COMMENTARY

 

“A leader is best when people barely know he exists, when his work is done, his aim fulfilled, they will say:
‘We did it ourselves.'”

Lao-Tse (l.c. 500 BCE)

ON LEADERSHIP

Former Harvard psychologist Dr. Richard Alpert, more commonly known through his teachings as Ram Dass, once remarked that the most important thing a person can do for another is to work on themselves and that to do so, is not self-indulgent. He further suggests, that if we are not conscious beings, what can we truly offer someone else? To apply this wisdom to strategic leadership in corporate life has the potential to raise the bar on management insight and accomplishment.
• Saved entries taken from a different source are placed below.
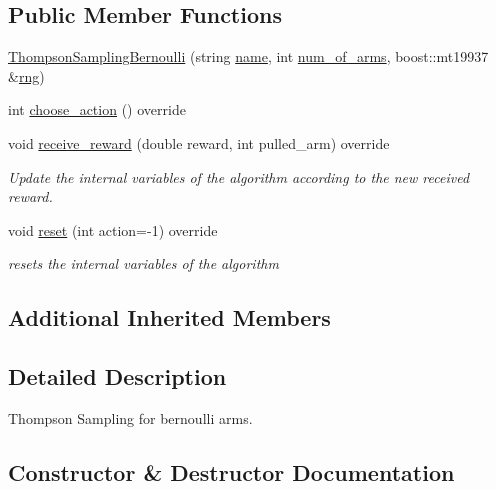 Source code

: \subsection*{Public Member Functions}
\begin{DoxyCompactItemize}
\item 
\mbox{\hyperlink{class_thompson_sampling_bernoulli_a22ed8548767e2910edc5e9ad6c13334f}{Thompson\+Sampling\+Bernoulli}} (string \mbox{\hyperlink{class_m_a_b_algorithm_a77b10ecc4b49d519c557f65358167b82}{name}}, int \mbox{\hyperlink{class_m_a_b_algorithm_a340fa9e83e85b092f2c6125fc4e8549b}{num\+\_\+of\+\_\+arms}}, boost\+::mt19937 \&\mbox{\hyperlink{class_thompson_sampling_a1b66efa9bb0912df92975147f8923216}{rng}})
\item 
int \mbox{\hyperlink{class_thompson_sampling_bernoulli_a80f2f22f0bbf71b60a7a7133ce49d917}{choose\+\_\+action}} () override
\item 
void \mbox{\hyperlink{class_thompson_sampling_bernoulli_a02d2aabd642f0b1149963539178f2a1e}{receive\+\_\+reward}} (double reward, int pulled\+\_\+arm) override
\begin{DoxyCompactList}\small\item\em Update the internal variables of the algorithm according to the new received reward. \end{DoxyCompactList}\item 
void \mbox{\hyperlink{class_thompson_sampling_bernoulli_abb2e2c252333090ac1bd63e4297e99ba}{reset}} (int action=-\/1) override
\begin{DoxyCompactList}\small\item\em resets the internal variables of the algorithm \end{DoxyCompactList}\end{DoxyCompactItemize}
\subsection*{Additional Inherited Members}


\subsection{Detailed Description}
Thompson Sampling for bernoulli arms. 

\subsection{Constructor \& Destructor Documentation}
\mbox{\label{class_thompson_sampling_bernoulli_a22ed8548767e2910edc5e9ad6c13334f}} 
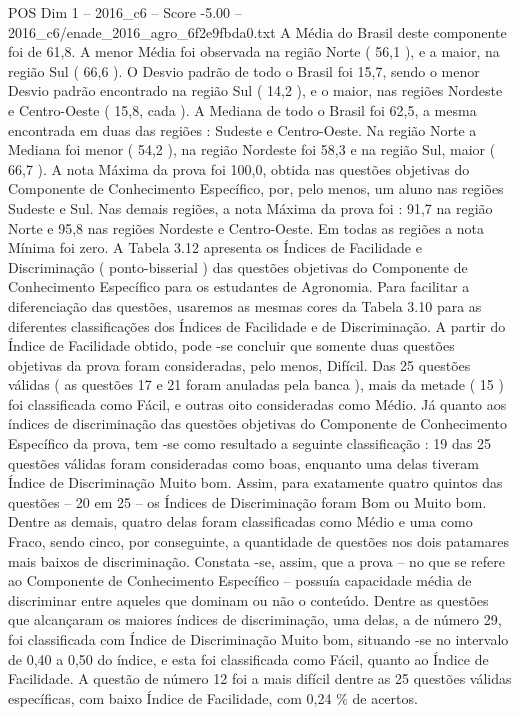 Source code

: \begin{textsample}{POS Dim 1 – 2016\_c6 – Score -5.00 – 2016\_c6/enade\_2016\_agro\_6f2e9fbda0.txt}
A Média do Brasil deste componente foi de 61,8.
A menor Média foi observada na região Norte ( 56,1 ), e a maior, na região Sul ( 66,6 ).
O Desvio padrão de todo o Brasil foi 15,7, sendo o menor Desvio padrão encontrado na região Sul ( 14,2 ), e o maior, nas regiões Nordeste e Centro-Oeste ( 15,8, cada ).
A Mediana de todo o Brasil foi 62,5, a mesma encontrada em duas das regiões : Sudeste e Centro-Oeste.
Na região Norte a Mediana foi menor ( 54,2 ), na região Nordeste foi 58,3 e na região Sul, maior ( 66,7 ).
A nota Máxima da prova foi 100,0, obtida nas questões objetivas do Componente de Conhecimento Específico, por, pelo menos, um aluno nas regiões Sudeste e Sul.
Nas demais regiões, a nota Máxima da prova foi : 91,7 na região Norte e 95,8 nas regiões Nordeste e Centro-Oeste.
Em todas as regiões a nota Mínima foi zero.
A Tabela 3.12 apresenta os Índices de Facilidade e Discriminação ( ponto-bisserial ) das questões objetivas do Componente de Conhecimento Específico para os estudantes de Agronomia.
Para facilitar a diferenciação das questões, usaremos as mesmas cores da Tabela 3.10 para as diferentes classificações dos Índices de Facilidade e de Discriminação.
A partir do Índice de Facilidade obtido, pode -se concluir que somente duas questões objetivas da prova foram consideradas, pelo menos, Difícil.
Das 25 questões válidas ( as questões 17 e 21 foram anuladas pela banca ), mais da metade ( 15 ) foi classificada como Fácil, e outras oito consideradas como Médio.
Já quanto aos índices de discriminação das questões objetivas do Componente de Conhecimento Específico da prova, tem -se como resultado a seguinte classificação : 19 das 25 questões válidas foram consideradas como boas, enquanto uma delas tiveram Índice de Discriminação Muito bom.
Assim, para exatamente quatro quintos das questões – 20 em 25 – os Índices de Discriminação foram Bom ou Muito bom.
Dentre as demais, quatro delas foram classificadas como Médio e uma como Fraco, sendo cinco, por conseguinte, a quantidade de questões nos dois patamares mais baixos de discriminação.
Constata -se, assim, que a prova – no que se refere ao Componente de Conhecimento Específico – possuía capacidade média de discriminar entre aqueles que dominam ou não o conteúdo.
Dentre as questões que alcançaram os maiores índices de discriminação, uma delas, a de número 29, foi classificada com Índice de Discriminação Muito bom, situando -se no intervalo de 0,40 a 0,50 do índice, e esta foi classificada como Fácil, quanto ao Índice de Facilidade.
A questão de número 12 foi a mais difícil dentre as 25 questões válidas específicas, com baixo Índice de Facilidade, com 0,24 \% de acertos.

\end{textsample}
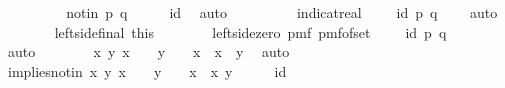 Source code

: \begin{isabellebody}
\ \ \ \ \ \ \isamarkupfalse%
\ \isamarkupfalse%
\ not{\isacharunderscore}{\kern0pt}in{\isacharcolon}{\kern0pt}\ {\isachardoublequoteopen}{\isacharparenleft}{\kern0pt}p{\isacharcomma}{\kern0pt}\ q{\isacharparenright}{\kern0pt}\ {\isasymnotin}\ {\isasymK}\ {\isasymtimes}\ {\isasymK}\ {\isacharminus}{\kern0pt}\ {\isacharquery}{\kern0pt}id{\isachardoublequoteclose}\ \isamarkupfalse%
\ auto\isanewline
\ \ \ \ \ \ \isamarkupfalse%
\ \isamarkupfalse%
\ {\isachardoublequoteopen}indicat{\isacharunderscore}{\kern0pt}real\ {\isacharparenleft}{\kern0pt}{\isasymK}\ {\isasymtimes}\ {\isasymK}\ {\isacharminus}{\kern0pt}\ {\isacharquery}{\kern0pt}id{\isacharparenright}{\kern0pt}\ {\isacharparenleft}{\kern0pt}p{\isacharcomma}{\kern0pt}\ q{\isacharparenright}{\kern0pt}\ {\isacharequal}{\kern0pt}\ {}{\isachardoublequoteclose}\ \isamarkupfalse%
\ auto\isanewline
\ \ \ \ \ \ \isamarkupfalse%
\ left{\isacharunderscore}{\kern0pt}side{\isacharunderscore}{\kern0pt}final\ this\isanewline
\ \ \ \ \ \ \isamarkupfalse%
\ left{\isacharunderscore}{\kern0pt}side{\isacharunderscore}{\kern0pt}zero{\isacharcolon}{\kern0pt}\ {\isachardoublequoteopen}pmf\ {\isacharparenleft}{\kern0pt}pmf{\isacharunderscore}{\kern0pt}of{\isacharunderscore}{\kern0pt}set\ {\isacharparenleft}{\kern0pt}{\isasymK}\ {\isasymtimes}\ {\isasymK}\ {\isacharminus}{\kern0pt}\ {\isacharquery}{\kern0pt}id{\isacharparenright}{\kern0pt}{\isacharparenright}{\kern0pt}\ {\isacharparenleft}{\kern0pt}p{\isacharcomma}{\kern0pt}\ q{\isacharparenright}{\kern0pt}\ {\isacharequal}{\kern0pt}\ {}{\isachardoublequoteclose}\ \isamarkupfalse%
\ auto\isanewline
\isanewline
\ \ \ \ \ \ \isamarkupfalse%
\ {\isachardoublequoteopen}{\isasymAnd}x\ y{\isachardot}{\kern0pt}\ x\ {\isasymin}\ {\isasymK}\ {\isasymLongrightarrow}\ y\ {\isasymin}\ {\isasymK}\ {\isacharminus}{\kern0pt}\ {\isacharbraceleft}{\kern0pt}x{\isacharbraceright}{\kern0pt}\ {\isasymLongrightarrow}\ x\ {\isasymnoteq}\ y{\isachardoublequoteclose}\ \isamarkupfalse%
\ auto\isanewline
\ \ \ \ \ \ \isamarkupfalse%
\ \isamarkupfalse%
\ implies{\isacharunderscore}{\kern0pt}notin{\isacharcolon}{\kern0pt}\ {\isachardoublequoteopen}{\isasymAnd}x\ y{\isachardot}{\kern0pt}\ x\ {\isasymin}\ {\isasymK}\ {\isasymLongrightarrow}\ y\ {\isasymin}\ {\isasymK}\ {\isacharminus}{\kern0pt}\ {\isacharbraceleft}{\kern0pt}x{\isacharbraceright}{\kern0pt}\ {\isasymLongrightarrow}\ {\isacharparenleft}{\kern0pt}x{\isacharcomma}{\kern0pt}\ y{\isacharparenright}{\kern0pt}\ {\isasymin}\ {\isasymK}\ {\isasymtimes}\ {\isasymK}\ {\isacharminus}{\kern0pt}\ {\isacharquery}{\kern0pt}id{\isachardoublequoteclose}\isanewline

\end{isabellebody}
A self-aware executive becomes a natural leader, a thought leader, someone who knows what is right by instinct, as much as by instruction and education.
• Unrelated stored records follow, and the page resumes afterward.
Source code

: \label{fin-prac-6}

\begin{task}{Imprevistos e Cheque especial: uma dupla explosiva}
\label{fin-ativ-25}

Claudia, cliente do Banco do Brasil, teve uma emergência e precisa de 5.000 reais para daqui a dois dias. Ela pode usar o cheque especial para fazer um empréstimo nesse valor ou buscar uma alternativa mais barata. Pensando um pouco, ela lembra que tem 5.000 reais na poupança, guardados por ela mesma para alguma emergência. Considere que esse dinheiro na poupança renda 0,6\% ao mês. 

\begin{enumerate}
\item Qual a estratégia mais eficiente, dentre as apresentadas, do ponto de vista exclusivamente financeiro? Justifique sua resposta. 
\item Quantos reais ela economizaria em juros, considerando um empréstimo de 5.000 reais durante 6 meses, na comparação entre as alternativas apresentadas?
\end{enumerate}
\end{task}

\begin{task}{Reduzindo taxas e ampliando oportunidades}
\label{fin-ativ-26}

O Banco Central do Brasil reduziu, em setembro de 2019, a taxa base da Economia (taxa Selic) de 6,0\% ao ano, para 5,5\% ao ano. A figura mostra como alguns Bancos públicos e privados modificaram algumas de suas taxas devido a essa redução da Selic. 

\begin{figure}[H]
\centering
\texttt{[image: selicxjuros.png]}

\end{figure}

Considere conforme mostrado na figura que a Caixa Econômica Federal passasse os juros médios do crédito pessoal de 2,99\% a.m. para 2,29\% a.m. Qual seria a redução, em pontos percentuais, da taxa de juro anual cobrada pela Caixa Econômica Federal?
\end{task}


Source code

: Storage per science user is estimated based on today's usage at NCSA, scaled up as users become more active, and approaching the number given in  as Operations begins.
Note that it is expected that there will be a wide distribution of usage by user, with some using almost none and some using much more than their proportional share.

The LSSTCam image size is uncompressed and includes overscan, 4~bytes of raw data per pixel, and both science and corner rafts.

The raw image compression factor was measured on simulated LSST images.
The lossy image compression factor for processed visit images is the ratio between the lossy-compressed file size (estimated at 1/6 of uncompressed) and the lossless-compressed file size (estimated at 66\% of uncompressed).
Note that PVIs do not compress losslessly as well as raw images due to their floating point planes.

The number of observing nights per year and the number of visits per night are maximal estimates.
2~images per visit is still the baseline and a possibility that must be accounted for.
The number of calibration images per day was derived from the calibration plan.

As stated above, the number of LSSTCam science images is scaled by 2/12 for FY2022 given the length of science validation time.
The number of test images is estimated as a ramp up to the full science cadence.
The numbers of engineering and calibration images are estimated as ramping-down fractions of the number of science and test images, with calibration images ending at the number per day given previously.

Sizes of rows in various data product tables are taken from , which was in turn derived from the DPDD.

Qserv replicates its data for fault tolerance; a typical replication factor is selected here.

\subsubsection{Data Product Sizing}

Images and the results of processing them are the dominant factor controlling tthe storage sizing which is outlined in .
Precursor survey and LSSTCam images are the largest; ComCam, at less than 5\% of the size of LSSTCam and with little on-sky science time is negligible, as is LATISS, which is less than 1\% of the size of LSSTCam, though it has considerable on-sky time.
THE ART AND STYLE OF RESERVOIR MANAGEMENT

Over many years of coaching and consulting with leaders in a variety of organizations to assess and develop executive leadership, our conversations inevitably begin with the subject of self-awareness. In responses to my question of the meaning of self-awareness to that individual, I hear, consistently: Knowing your state of mind; understanding your thoughts and feelings, tendencies; knowing what you’re good at and not so good at. All what you’d expect to hear. What is often missing is a connection to what do you do with that self-awareness once you become conscious of it.